Were they allowed to overload them with paving stones or landscaping bricks like every Altima pulling out of one of the big box home improvement stores?
As I read this, I am sitting in a sandwich shop that shares a strip-mall with a big hardware store. And an overloaded Altima just drove by.
This is how you determine who has the most Altima Energy. They now lead Nissan and all Nissan drivers into the future of rentals and reckless driving.
Either they went back to their normal commute the next day or Copart for sale
I am angry.
Time to start looking at stock tracks in my area. Pretty sure Southside Speedway got closed up.
Next event is Oct 11th.
Bradenton Florida
Bradenton is peak Altima country.
Hell yeah!
But what is YeeHaw Junction?
It’s a place 40 minutes from Vero Beach. I’ve been there. It’s peak concentrated Florida.
Oh, I’m going to be there for that.
I believe there is a classic Japanese proverb that loosely translates to “If a man who dangerously drives an Altima is placed in a sea of Altimas, he becomes merely an average driver while the world burns around him.”
Yes. That was said by Nissan VP Kenji Matsushita when the first Altima rolled off the line.
How many were on paper tags?
The only racing series you can recreate with $700
In an America as divided as it is, we can all look up to a true feat of American heroism, Taking 76 weapons of 30-over-in-the-middle-lane destruction off the streets, making our countries roads an ever safer place.
What do you call 76 Altimas in a fight to the death at a racecourse in Florida?
A good start!.
FINALLY, SOMEONE ENACTING MY VENGEANCE ON MY MORTAL ENEMY ON THE RACE TRACK: https://www.jalopnik.com/which-car-would-you-enter-in-the-24-hours-of-lemons-out-1698756653/
I hate these cars. I hate them with every fiber of my being after being personally wronged by one. May they all get hella butt destroyed.

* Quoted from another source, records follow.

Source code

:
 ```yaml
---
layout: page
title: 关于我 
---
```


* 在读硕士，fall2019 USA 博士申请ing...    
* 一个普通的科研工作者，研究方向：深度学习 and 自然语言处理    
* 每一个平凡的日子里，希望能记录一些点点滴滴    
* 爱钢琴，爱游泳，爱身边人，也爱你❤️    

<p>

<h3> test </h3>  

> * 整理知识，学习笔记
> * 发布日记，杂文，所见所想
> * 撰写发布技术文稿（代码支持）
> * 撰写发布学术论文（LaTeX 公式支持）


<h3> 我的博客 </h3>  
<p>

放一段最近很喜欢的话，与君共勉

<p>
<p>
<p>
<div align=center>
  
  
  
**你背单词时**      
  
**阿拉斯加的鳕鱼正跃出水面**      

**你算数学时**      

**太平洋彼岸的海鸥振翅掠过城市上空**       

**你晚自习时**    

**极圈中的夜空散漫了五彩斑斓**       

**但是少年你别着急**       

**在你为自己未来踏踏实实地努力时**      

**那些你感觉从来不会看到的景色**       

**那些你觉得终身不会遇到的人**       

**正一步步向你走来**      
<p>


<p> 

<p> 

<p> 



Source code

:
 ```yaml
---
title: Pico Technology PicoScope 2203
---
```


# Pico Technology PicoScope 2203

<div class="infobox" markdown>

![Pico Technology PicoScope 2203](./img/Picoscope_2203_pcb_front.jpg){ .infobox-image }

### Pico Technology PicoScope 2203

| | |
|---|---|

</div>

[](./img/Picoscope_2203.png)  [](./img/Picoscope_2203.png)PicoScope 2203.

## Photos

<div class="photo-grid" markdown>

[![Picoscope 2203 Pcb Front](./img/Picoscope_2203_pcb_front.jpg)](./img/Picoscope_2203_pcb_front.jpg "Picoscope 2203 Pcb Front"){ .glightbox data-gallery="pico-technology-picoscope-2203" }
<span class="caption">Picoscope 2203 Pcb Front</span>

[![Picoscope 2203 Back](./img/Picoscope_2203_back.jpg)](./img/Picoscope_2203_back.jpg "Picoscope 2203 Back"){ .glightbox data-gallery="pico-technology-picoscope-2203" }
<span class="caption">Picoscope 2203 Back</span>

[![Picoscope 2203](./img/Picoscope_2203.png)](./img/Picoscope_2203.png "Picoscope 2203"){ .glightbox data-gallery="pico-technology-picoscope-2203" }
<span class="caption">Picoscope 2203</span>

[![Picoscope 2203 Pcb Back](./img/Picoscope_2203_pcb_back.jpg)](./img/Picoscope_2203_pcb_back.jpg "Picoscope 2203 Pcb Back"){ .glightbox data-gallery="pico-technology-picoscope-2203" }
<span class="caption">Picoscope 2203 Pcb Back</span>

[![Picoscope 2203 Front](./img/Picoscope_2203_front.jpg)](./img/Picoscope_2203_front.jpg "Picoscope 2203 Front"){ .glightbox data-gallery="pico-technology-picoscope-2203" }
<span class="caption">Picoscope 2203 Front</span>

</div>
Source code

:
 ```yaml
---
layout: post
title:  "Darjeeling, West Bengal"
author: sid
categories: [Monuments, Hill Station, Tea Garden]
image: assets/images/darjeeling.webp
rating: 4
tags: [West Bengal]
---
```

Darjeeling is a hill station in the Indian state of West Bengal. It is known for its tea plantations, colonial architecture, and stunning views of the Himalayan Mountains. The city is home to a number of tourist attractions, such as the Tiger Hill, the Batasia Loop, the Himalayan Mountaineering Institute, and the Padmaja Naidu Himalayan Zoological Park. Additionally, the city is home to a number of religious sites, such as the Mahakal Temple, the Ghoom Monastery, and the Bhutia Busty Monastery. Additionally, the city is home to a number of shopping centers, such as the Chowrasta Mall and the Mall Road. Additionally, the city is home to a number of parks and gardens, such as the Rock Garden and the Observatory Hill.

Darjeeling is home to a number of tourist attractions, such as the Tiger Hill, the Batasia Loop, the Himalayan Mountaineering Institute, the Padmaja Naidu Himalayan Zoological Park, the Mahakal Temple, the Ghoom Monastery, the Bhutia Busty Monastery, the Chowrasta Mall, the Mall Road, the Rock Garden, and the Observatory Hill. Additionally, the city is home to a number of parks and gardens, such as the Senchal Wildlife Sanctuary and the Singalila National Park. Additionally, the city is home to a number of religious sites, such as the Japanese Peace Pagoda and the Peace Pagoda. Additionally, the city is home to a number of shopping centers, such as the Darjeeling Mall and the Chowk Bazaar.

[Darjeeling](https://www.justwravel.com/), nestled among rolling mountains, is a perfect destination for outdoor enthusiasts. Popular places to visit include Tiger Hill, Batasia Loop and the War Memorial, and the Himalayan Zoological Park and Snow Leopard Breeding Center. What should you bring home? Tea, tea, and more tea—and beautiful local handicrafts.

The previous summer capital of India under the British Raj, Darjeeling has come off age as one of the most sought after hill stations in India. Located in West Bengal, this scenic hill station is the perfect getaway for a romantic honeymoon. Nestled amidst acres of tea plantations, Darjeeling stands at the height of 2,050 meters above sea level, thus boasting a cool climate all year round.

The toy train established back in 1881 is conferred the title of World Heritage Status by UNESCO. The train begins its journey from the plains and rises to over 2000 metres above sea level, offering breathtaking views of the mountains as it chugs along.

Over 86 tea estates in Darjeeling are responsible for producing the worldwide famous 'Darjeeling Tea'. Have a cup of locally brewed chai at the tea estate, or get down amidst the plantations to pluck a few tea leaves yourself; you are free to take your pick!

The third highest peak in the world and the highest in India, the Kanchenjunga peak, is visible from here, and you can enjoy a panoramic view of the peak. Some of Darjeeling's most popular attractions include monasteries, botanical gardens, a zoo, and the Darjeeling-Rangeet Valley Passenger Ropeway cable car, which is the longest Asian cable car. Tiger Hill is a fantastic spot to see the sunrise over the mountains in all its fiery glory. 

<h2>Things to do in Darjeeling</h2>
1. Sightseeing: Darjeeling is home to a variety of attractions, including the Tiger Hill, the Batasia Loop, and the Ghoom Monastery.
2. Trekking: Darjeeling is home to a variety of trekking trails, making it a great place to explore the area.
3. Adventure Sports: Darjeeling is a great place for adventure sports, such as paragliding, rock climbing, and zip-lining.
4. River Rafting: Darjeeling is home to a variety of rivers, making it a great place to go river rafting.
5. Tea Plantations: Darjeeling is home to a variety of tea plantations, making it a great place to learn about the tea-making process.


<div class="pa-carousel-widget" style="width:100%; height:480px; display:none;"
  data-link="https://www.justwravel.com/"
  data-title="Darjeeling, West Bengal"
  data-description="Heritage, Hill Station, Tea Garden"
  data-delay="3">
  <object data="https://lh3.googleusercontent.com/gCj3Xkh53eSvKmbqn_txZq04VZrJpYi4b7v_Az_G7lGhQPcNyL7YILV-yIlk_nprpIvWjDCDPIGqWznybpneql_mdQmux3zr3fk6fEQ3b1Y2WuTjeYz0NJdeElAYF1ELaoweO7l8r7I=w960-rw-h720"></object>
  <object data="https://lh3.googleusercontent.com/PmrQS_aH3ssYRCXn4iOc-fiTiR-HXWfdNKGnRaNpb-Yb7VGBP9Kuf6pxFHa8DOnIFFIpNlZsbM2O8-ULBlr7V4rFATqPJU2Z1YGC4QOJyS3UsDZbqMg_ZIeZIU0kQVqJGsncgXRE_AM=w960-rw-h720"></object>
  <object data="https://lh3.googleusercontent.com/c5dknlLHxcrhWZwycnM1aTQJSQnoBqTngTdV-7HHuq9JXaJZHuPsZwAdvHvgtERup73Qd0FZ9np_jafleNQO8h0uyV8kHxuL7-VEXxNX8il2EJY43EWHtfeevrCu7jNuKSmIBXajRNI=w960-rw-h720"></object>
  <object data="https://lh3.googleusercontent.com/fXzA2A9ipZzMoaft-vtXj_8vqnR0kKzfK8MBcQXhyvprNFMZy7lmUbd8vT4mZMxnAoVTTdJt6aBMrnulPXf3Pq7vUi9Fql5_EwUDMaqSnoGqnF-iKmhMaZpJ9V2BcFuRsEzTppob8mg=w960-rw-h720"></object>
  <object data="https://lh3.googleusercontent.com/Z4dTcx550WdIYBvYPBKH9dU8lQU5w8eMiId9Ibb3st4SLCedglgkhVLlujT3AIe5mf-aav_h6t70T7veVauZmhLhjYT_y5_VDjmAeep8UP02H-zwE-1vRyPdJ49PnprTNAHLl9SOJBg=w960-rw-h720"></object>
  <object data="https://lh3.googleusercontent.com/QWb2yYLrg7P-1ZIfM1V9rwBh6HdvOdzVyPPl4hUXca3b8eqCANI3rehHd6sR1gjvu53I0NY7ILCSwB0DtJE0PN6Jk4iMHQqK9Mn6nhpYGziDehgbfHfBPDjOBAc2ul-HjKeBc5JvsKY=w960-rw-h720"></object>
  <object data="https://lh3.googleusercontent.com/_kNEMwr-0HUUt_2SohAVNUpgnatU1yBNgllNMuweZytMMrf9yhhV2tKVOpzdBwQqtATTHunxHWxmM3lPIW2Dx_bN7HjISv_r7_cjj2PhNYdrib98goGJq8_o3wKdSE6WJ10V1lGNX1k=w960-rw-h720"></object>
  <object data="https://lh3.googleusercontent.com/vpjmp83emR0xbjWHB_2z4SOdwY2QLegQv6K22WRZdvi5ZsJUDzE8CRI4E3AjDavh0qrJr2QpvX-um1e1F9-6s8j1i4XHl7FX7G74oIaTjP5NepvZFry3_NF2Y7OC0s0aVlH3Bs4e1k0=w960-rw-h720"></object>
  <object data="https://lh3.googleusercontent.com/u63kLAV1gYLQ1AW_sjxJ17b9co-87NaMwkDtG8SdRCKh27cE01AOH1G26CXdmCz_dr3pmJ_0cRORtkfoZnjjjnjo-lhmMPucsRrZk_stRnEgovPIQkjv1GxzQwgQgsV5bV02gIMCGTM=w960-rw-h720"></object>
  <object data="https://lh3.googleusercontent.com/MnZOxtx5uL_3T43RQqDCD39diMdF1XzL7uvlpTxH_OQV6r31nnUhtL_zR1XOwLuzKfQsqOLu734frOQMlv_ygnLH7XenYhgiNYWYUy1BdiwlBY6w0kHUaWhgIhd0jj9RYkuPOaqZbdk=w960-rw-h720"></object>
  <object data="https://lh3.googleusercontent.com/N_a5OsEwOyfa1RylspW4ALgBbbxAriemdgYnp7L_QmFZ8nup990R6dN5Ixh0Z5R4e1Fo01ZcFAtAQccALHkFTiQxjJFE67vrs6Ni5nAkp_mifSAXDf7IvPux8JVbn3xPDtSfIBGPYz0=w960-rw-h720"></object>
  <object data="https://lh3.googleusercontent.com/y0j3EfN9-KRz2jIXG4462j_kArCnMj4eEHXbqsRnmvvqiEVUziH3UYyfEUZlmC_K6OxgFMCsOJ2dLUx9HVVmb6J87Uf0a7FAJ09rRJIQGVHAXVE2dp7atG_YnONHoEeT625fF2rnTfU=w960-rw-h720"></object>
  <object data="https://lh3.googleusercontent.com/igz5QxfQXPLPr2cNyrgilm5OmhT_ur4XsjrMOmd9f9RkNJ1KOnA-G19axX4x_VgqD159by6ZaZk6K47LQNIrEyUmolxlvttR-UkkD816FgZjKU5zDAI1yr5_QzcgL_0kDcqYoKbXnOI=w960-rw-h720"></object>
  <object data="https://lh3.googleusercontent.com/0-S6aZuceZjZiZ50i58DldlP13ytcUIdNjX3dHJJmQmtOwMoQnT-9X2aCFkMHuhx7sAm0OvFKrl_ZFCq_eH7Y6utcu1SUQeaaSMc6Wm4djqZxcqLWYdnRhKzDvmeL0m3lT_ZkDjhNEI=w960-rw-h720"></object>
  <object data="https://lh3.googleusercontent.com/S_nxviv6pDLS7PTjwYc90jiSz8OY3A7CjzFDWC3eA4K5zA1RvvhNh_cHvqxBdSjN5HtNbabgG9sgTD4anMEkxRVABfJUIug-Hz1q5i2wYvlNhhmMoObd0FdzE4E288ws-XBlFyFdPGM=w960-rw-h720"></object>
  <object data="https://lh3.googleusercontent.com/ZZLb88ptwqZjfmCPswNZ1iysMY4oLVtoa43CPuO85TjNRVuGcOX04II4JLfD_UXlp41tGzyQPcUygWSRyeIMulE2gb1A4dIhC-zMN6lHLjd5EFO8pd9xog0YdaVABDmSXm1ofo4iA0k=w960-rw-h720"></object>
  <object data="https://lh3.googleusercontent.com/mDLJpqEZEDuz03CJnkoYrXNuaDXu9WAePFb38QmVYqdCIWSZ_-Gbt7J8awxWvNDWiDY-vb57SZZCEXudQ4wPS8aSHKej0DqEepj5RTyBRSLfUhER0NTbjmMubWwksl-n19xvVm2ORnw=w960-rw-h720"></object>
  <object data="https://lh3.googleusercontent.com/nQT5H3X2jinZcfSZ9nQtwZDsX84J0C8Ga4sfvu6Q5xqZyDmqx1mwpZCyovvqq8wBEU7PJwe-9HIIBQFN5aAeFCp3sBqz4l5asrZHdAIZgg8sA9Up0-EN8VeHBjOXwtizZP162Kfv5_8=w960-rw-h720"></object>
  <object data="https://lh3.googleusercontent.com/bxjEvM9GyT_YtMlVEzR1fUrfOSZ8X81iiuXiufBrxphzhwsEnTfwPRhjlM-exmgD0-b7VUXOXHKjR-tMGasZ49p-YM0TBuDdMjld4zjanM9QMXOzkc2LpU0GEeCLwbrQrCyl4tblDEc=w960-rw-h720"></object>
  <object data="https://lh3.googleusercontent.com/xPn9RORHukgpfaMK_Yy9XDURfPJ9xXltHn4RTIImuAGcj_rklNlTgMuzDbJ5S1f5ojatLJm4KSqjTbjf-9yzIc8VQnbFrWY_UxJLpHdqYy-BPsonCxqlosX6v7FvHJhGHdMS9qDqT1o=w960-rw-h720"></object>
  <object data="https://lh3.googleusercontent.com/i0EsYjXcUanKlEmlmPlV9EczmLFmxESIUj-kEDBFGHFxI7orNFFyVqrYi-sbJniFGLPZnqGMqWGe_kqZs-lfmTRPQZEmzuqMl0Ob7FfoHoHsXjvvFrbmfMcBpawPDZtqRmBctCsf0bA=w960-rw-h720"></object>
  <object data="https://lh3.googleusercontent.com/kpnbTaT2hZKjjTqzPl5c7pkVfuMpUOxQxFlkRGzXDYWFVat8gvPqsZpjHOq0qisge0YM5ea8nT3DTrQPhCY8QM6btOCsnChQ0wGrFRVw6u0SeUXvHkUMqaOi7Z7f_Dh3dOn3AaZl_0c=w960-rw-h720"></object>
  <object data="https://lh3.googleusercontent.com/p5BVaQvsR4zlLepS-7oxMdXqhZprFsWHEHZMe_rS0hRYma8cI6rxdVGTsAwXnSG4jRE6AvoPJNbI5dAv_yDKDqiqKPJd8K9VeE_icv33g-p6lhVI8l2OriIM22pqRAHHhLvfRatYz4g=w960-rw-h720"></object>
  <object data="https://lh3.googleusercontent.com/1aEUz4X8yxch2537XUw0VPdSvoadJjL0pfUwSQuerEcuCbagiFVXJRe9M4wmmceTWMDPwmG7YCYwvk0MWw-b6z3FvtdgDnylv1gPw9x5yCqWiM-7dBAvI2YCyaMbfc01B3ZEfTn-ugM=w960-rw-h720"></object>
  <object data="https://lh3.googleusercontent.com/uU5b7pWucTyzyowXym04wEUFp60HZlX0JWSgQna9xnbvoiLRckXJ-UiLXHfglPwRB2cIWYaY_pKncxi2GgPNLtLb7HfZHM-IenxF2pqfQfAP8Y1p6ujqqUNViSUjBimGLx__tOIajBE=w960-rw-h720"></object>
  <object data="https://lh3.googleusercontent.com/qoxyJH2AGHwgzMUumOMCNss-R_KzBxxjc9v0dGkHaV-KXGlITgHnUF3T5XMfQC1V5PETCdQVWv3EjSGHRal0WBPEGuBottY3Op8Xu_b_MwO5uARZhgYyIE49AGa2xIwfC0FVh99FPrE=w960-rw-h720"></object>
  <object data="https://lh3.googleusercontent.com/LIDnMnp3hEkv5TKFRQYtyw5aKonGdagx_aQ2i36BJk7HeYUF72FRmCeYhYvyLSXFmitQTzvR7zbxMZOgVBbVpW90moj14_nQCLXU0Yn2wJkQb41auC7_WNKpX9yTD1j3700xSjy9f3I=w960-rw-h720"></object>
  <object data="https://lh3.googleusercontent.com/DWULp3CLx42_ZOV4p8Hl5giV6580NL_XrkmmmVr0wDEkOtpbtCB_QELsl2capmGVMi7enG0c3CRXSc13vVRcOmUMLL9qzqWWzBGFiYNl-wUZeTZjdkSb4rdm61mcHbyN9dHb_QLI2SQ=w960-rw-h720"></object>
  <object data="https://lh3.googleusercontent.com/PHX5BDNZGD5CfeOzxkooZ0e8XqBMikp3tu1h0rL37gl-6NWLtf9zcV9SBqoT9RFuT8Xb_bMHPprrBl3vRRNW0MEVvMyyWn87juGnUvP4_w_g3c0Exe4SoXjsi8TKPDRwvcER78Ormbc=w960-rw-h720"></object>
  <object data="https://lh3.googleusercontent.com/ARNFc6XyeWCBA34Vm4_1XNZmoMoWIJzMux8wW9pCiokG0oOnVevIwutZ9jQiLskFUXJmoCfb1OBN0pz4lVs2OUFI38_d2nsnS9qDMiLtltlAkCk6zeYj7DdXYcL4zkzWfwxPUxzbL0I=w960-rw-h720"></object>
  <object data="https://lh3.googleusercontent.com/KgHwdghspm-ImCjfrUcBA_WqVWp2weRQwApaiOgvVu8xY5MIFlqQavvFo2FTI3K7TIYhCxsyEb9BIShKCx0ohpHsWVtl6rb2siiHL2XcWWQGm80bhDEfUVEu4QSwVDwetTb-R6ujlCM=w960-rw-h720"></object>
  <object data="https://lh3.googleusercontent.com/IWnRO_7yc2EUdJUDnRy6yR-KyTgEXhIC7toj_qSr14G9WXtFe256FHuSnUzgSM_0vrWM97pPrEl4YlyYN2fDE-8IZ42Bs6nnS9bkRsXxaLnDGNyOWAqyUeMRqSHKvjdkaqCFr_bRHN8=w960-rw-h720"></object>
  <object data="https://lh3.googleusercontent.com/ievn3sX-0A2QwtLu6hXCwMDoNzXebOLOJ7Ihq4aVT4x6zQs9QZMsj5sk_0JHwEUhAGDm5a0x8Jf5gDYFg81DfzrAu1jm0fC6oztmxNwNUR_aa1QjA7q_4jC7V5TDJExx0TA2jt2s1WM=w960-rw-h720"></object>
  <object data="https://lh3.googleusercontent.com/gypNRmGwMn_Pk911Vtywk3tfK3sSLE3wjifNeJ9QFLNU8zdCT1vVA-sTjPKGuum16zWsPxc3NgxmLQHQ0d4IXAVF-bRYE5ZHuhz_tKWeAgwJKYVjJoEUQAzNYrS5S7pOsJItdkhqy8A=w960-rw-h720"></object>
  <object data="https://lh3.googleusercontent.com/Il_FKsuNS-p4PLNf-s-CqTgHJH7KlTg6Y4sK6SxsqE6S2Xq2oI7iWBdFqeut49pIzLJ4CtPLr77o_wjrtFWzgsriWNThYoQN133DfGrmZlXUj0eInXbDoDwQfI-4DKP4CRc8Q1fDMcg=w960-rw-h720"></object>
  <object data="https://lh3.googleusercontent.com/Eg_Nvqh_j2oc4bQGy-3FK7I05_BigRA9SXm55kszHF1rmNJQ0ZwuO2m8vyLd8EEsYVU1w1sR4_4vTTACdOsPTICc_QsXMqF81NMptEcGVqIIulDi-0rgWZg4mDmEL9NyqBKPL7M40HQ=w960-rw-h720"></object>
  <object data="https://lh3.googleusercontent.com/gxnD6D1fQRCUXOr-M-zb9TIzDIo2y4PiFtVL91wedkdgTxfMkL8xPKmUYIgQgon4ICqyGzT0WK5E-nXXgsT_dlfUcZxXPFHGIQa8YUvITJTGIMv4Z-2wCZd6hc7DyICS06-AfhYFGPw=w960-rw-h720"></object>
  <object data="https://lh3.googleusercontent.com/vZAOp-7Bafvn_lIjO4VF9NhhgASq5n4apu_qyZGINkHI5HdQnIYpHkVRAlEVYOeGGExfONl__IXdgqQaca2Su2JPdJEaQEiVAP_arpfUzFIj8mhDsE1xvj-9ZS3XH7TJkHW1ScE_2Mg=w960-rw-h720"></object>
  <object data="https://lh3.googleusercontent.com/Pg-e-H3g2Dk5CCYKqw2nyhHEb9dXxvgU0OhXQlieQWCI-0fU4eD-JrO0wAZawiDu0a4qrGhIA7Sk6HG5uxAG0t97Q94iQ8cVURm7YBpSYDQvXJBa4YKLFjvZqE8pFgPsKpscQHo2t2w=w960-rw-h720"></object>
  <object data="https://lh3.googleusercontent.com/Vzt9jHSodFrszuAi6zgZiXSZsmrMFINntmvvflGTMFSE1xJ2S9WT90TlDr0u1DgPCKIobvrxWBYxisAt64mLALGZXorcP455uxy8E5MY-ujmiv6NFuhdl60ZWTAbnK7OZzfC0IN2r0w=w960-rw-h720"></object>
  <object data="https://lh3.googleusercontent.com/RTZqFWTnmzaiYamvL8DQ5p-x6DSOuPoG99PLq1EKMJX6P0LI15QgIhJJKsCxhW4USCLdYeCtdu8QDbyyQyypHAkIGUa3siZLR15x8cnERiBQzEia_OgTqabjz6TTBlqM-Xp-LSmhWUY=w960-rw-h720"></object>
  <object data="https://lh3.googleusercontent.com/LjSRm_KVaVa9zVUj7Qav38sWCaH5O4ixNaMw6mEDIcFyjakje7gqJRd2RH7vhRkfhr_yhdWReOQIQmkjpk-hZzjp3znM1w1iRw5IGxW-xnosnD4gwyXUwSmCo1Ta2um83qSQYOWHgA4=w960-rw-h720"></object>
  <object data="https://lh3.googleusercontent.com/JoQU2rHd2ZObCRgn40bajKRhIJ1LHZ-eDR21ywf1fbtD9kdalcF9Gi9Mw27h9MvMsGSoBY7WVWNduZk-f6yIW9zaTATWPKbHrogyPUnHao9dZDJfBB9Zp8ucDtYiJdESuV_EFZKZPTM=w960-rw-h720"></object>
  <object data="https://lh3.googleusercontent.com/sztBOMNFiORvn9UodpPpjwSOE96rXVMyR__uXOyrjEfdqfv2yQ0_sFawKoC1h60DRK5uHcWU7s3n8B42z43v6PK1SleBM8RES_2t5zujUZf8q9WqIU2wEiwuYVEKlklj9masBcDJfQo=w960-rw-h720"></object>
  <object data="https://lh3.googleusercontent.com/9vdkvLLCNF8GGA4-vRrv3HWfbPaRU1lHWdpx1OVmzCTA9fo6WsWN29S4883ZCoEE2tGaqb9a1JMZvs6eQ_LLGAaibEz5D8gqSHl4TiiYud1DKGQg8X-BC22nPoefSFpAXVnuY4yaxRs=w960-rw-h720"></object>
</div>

When my Civic got totaled and we were walking into Enterprise, we passed an Altima and a Charger. I pointed the Altima out to Monique and said “oh look, a cockroach.” She kept muttering “please don’t give Nick the Altima” under her breath the whole time. Altimas are also my mortal enemy.
If only each one had a trombone, then it would have been “the big parade”.
+1 Wells Fargo wagon
God imagine the sound of so many CVTs at wide open throttle in one place
That’s so many infinite gear ratios!
Add in an Infinity and you would have infinity plus 1
Right now a certain meme account is off in a corner softly weeping…
In their honor:
“This race was made possible by the Jatco Xtronic CVT. This proves the Jatco Xtronic CVT can thrive in the most grueling crucible of them all, motorsport. Imagine how much better your car would be with the race-proven Jatco Xtronic CVT!”
gotta wonder how many were though. there were at least a few manuals and the early Alts were Automatics. it is kind of why so many survive while every other Nissan is dead by 80K Jatco induced death.